**Collection entries**:
========
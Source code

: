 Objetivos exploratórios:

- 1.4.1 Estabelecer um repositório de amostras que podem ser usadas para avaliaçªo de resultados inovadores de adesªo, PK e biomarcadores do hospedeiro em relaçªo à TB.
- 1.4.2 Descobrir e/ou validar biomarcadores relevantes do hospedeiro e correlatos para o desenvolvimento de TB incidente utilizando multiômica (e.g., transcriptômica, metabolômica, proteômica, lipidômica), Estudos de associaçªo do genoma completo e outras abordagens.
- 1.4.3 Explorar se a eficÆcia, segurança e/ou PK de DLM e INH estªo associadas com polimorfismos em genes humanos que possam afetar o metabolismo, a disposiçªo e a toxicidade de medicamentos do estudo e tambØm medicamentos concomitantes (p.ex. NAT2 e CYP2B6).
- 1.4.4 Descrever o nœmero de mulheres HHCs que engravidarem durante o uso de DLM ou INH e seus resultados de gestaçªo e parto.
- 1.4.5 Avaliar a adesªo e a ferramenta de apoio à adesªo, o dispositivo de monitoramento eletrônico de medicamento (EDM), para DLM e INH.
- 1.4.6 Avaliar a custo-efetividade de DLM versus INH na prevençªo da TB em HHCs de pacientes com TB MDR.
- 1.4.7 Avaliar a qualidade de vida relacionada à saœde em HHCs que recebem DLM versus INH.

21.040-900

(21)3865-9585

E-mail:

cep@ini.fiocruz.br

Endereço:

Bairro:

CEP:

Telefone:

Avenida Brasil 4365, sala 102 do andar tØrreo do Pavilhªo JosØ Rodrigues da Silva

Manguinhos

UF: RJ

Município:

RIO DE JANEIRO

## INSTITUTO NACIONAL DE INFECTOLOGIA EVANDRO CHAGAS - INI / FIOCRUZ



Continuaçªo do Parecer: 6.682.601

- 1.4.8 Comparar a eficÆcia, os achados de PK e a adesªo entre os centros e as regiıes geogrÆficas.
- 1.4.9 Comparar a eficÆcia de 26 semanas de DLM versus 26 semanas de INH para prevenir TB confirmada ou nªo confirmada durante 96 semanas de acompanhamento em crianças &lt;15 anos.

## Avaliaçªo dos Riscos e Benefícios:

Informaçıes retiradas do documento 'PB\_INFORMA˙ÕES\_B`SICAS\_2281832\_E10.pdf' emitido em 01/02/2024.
========
**EXERCISE BRIEF**: All lines above that include the word "resultados" should be located and copied.

**TASK OUTPUT**:
- 1.4.1 Estabelecer um repositório de amostras que podem ser usadas para avaliaçªo de resultados inovadores de adesªo, PK e biomarcadores do hospedeiro em relaçªo à TB.
- 1.4.4 Descrever o nœmero de mulheres HHCs que engravidarem durante o uso de DLM ou INH e seus resultados de gestaçªo e parto.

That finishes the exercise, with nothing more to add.